● **Entries supplied**
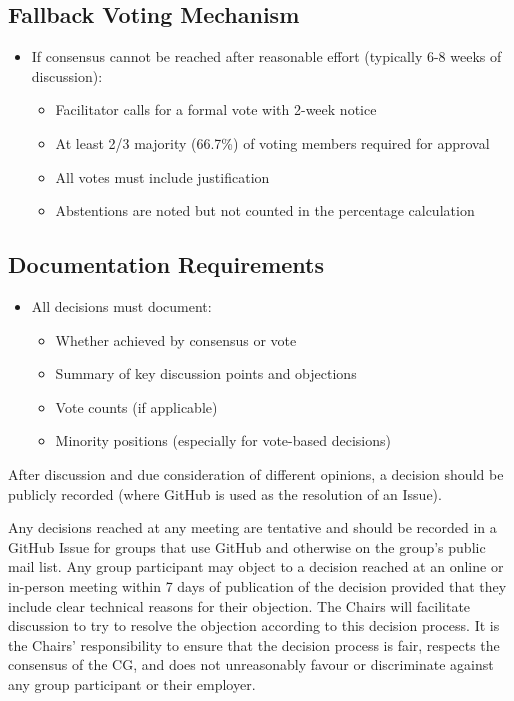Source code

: \documentclass[title=small,preset=opensansnote,par=skip]{article}
\begin{document}
\subsection{Fallback Voting Mechanism}
\label{sec:org4c2dd7f}

\begin{itemize}
\item If consensus cannot be reached after reasonable effort (typically 6-8 weeks of discussion):
\begin{itemize}
\item Facilitator calls for a formal vote with 2-week notice
\item At least 2/3 majority (66.7\%) of voting members required for approval
\item All votes must include justification
\item Abstentions are noted but not counted in the percentage calculation
\end{itemize}
\end{itemize}
\subsection{Documentation Requirements}
\label{sec:org783d629}

\begin{itemize}
\item All decisions must document:
\begin{itemize}
\item Whether achieved by consensus or vote
\item Summary of key discussion points and objections
\item Vote counts (if applicable)
\item Minority positions (especially for vote-based decisions)
\end{itemize}
\end{itemize}

After discussion and due consideration of different opinions, a decision should be publicly recorded (where GitHub is used as the resolution of an Issue).

Any decisions reached at any meeting are tentative and should be recorded in a GitHub Issue for groups that use GitHub and otherwise on the group's public mail list. Any group participant may object to a decision reached at an online or in-person meeting within 7 days of publication of the decision provided that they include clear technical reasons for their objection. The Chairs will facilitate discussion to try to resolve the objection according to this decision process. It is the Chairs' responsibility to ensure that the decision process is fair, respects the consensus of the CG, and does not unreasonably favour or discriminate against any group participant or their employer.
\end{document}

● **Problem statement**
Could you repeat all of the material exactly? Pictures should not be copied.

● **Exercise response**
Source code

: \documentclass[title=small,preset=opensansnote,par=skip]{article}
\begin{document}
\subsection{Fallback Voting Mechanism}
\label{sec:org4c2dd7f}

\begin{itemize}
\item If consensus cannot be reached after reasonable effort (typically 6-8 weeks of discussion):
\begin{itemize}
\item Facilitator calls for a formal vote with 2-week notice
\item At least 2/3 majority (66.7\%) of voting members required for approval
\item All votes must include justification
\item Abstentions are noted but not counted in the percentage calculation
\end{itemize}
\end{itemize}
\subsection{Documentation Requirements}
\label{sec:org783d629}

\begin{itemize}
\item All decisions must document:
\begin{itemize}
\item Whether achieved by consensus or vote
\item Summary of key discussion points and objections
\item Vote counts (if applicable)
\item Minority positions (especially for vote-based decisions)
\end{itemize}
\end{itemize}

After discussion and due consideration of different opinions, a decision should be publicly recorded (where GitHub is used as the resolution of an Issue).

Any decisions reached at any meeting are tentative and should be recorded in a GitHub Issue for groups that use GitHub and otherwise on the group's public mail list. Any group participant may object to a decision reached at an online or in-person meeting within 7 days of publication of the decision provided that they include clear technical reasons for their objection. The Chairs will facilitate discussion to try to resolve the objection according to this decision process. It is the Chairs' responsibility to ensure that the decision process is fair, respects the consensus of the CG, and does not unreasonably favour or discriminate against any group participant or their employer.
\end{document}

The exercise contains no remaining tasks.